--- START ---
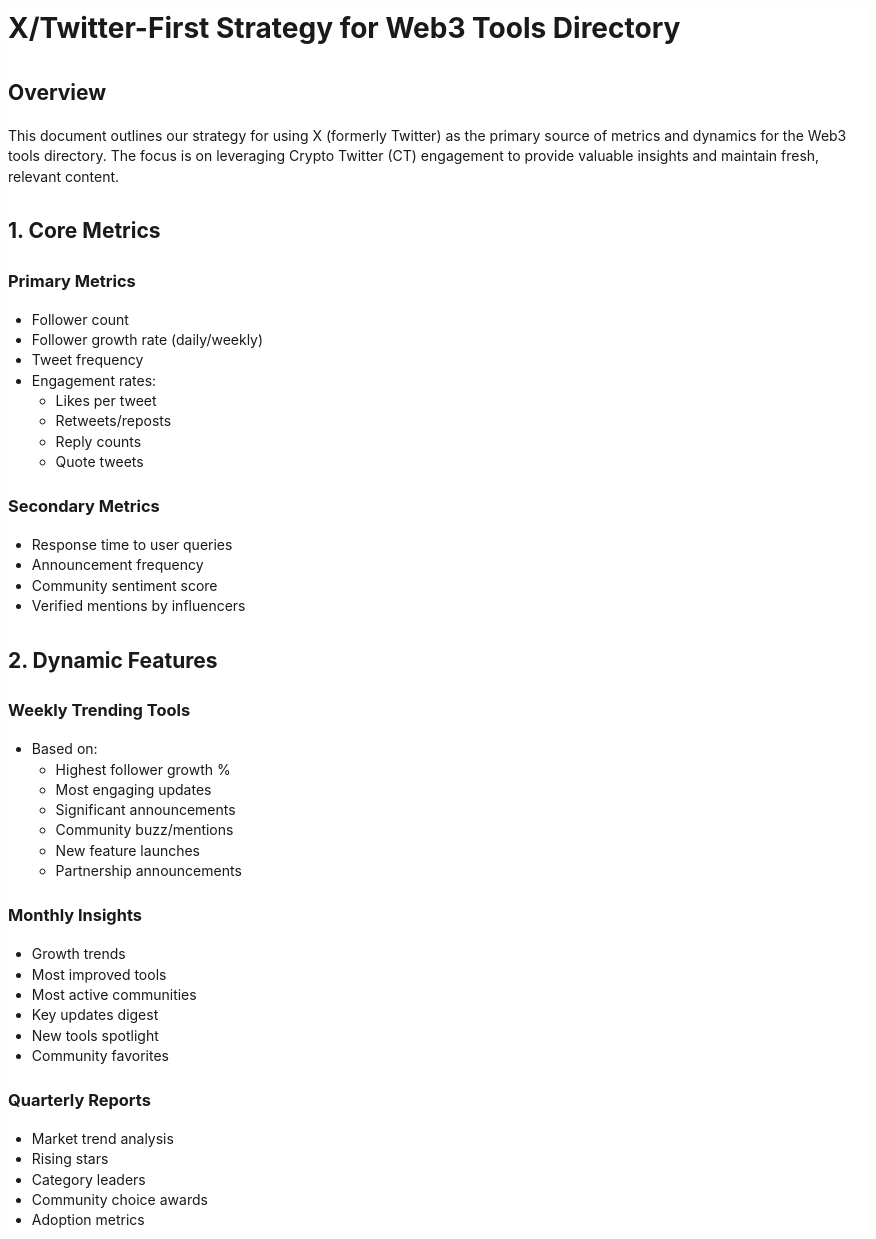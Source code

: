 # X/Twitter-First Strategy for Web3 Tools Directory

## Overview

This document outlines our strategy for using X (formerly Twitter) as the primary source of metrics and dynamics for the Web3 tools directory. The focus is on leveraging Crypto Twitter (CT) engagement to provide valuable insights and maintain fresh, relevant content.

## 1. Core Metrics

### Primary Metrics
- Follower count
- Follower growth rate (daily/weekly)
- Tweet frequency
- Engagement rates:
  * Likes per tweet
  * Retweets/reposts
  * Reply counts
  * Quote tweets

### Secondary Metrics
- Response time to user queries
- Announcement frequency
- Community sentiment score
- Verified mentions by influencers

## 2. Dynamic Features

### Weekly Trending Tools
- Based on:
  * Highest follower growth %
  * Most engaging updates
  * Significant announcements
  * Community buzz/mentions
  * New feature launches
  * Partnership announcements

### Monthly Insights
- Growth trends
- Most improved tools
- Most active communities
- Key updates digest
- New tools spotlight
- Community favorites

### Quarterly Reports
- Market trend analysis
- Rising stars
- Category leaders
- Community choice awards
- Adoption metrics
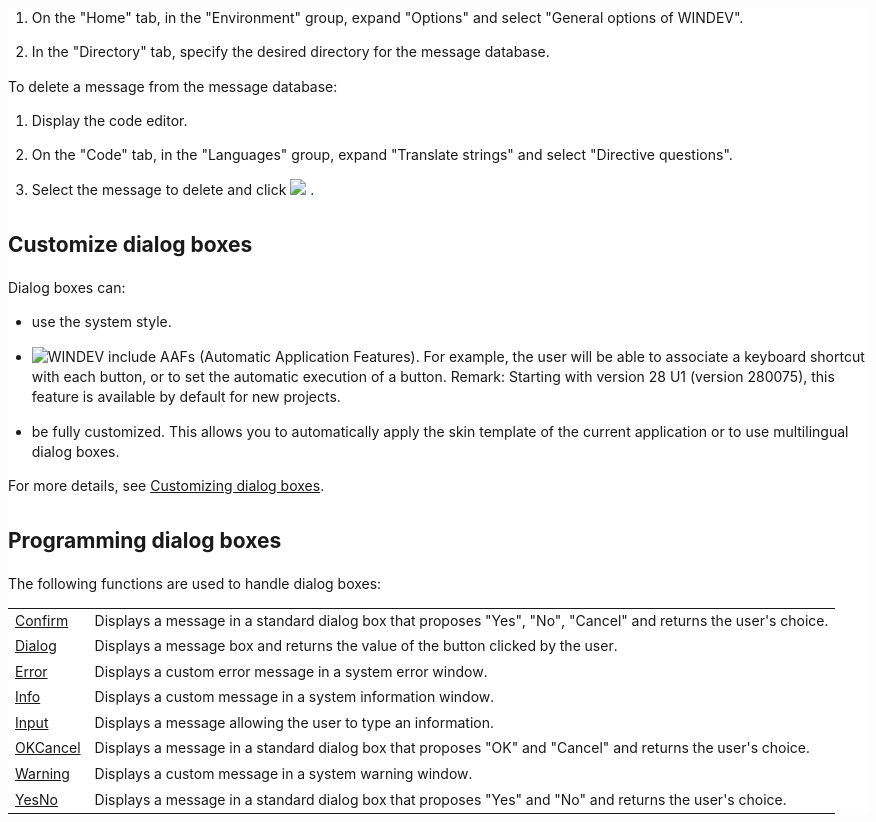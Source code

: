 1. On the "Home" tab, in the "Environment" group, expand "Options" and select "General options of WINDEV". 

2. In the "Directory" tab, specify the desired directory for the message database.




To delete a message from the message database:

1. Display the code editor.

2. On the "Code" tab, in the "Languages" group, expand "Translate strings" and select "Directive questions".

3. Select the message to delete and click ![](https://doc.pcsoft.fr/en-US/images/image.awp?langid=3&name=IconeSupprimeFavoris.gif)
.




<a name="NOTE4"></a>
<a name="NOTE4_1"></a>


## Customize dialog boxes
<a name="customize_dialog_boxes_ELTTEXTE000327"></a>
Dialog boxes can: 

- use the system style. 

- ![WINDEV](https://doc.pcsoft.fr/ext/images/us/WD.png) include AAFs (Automatic Application Features). For example, the user will be able to associate a keyboard shortcut with each button, or to set the automatic execution of a button. 
	Remark: Starting with version 28 U1 (version 280075), this feature is available by default for new projects.

- be fully customized. This allows you to automatically apply the skin template of the current application or to use multilingual dialog boxes. 




For more details, see [Customizing dialog boxes](../WDLang1/3021003.md).





<a name="NOTE5"></a>
<a name="NOTE5_1"></a>


## Programming dialog boxes
<a name="programming_dialog_boxes_ELTTEXTE000351"></a>
The following functions are used to handle dialog boxes: 



|   |   |
| --- | --- |
| [Confirm](../WDLang1/3021007.md) | Displays a message in a standard dialog box that proposes "Yes", "No", "Cancel" and returns the user's choice. |
| [Dialog](../WDLang1/3021015.md) | Displays a message box and returns the value of the button clicked by the user. |
| [Error](../WDLang1/3021013.md) | Displays a custom error message in a system error window. |
| [Info](../WDLang1/3021011.md) | Displays a custom message in a system information window. |
| [Input](../WDLang1/3021016.md) | Displays a message allowing the user to type an information. |
| [OKCancel](../WDLang1/3021004.md) | Displays a message in a standard dialog box that proposes "OK" and "Cancel" and returns the user's choice. |
| [Warning](../WDLang1/3021009.md) | Displays a custom message in a system warning window. |
| [YesNo](../WDLang1/3021005.md) | Displays a message in a standard dialog box that proposes "Yes" and "No" and returns the user's choice. |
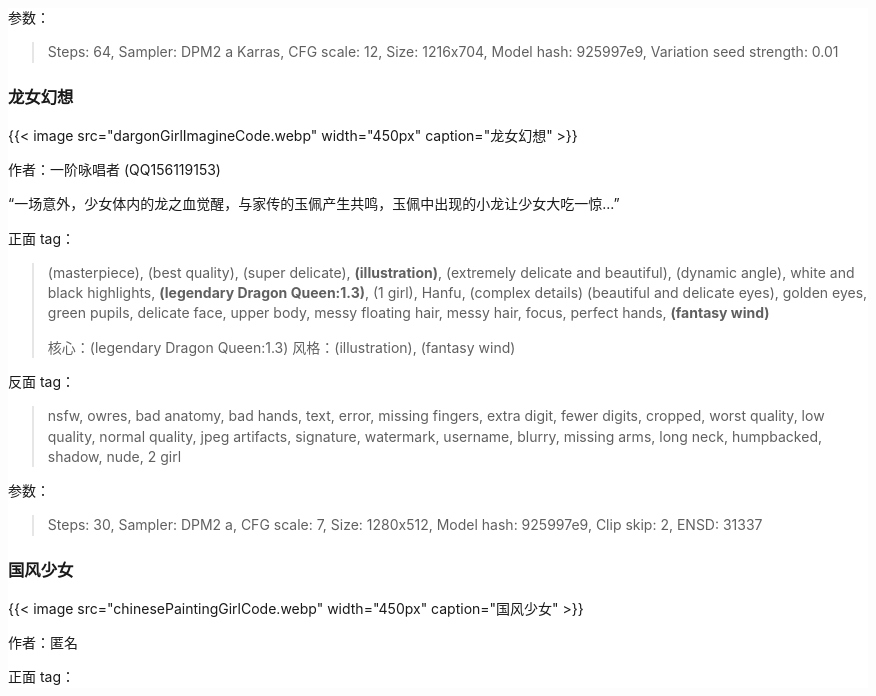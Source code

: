 参数：

> Steps: 64, Sampler: DPM2 a Karras, CFG scale: 12, Size: 1216x704, Model hash: 925997e9, Variation seed strength: 0.01

### 龙女幻想

{{< image src="dargonGirlImagineCode.webp" width="450px" caption="龙女幻想" >}}

作者：一阶咏唱者 (QQ156119153)

“一场意外，少女体内的龙之血觉醒，与家传的玉佩产生共鸣，玉佩中出现的小龙让少女大吃一惊...”

正面 tag：

> (masterpiece), (best quality), (super delicate), **(illustration)**, (extremely delicate and beautiful), (dynamic angle), white and black highlights, **(legendary Dragon Queen:1.3)**, (1 girl), Hanfu, (complex details) (beautiful and delicate eyes), golden eyes, green pupils, delicate face, upper body, messy floating hair, messy hair, focus, perfect hands, **(fantasy wind)**
> 
> 核心：(legendary Dragon Queen:1.3)
> 风格：(illustration), (fantasy wind)

反面 tag：

> nsfw, owres, bad anatomy, bad hands, text, error, missing fingers, extra digit, fewer digits, cropped, worst quality, low quality, normal quality, jpeg artifacts, signature, watermark, username, blurry, missing arms, long neck, humpbacked, shadow, nude, 2 girl

参数：

> Steps: 30, Sampler: DPM2 a, CFG scale: 7, Size: 1280x512, Model hash: 925997e9, Clip skip: 2, ENSD: 31337

### 国风少女

{{< image src="chinesePaintingGirlCode.webp" width="450px" caption="国风少女" >}}

作者：匿名

正面 tag：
--- END ---
* **WHAT YOU ARE ASKED TO DO**:
I would like the number of lines in the material above that contain the string "Features", with no other words in the reply.

* **RESPONSE**:
2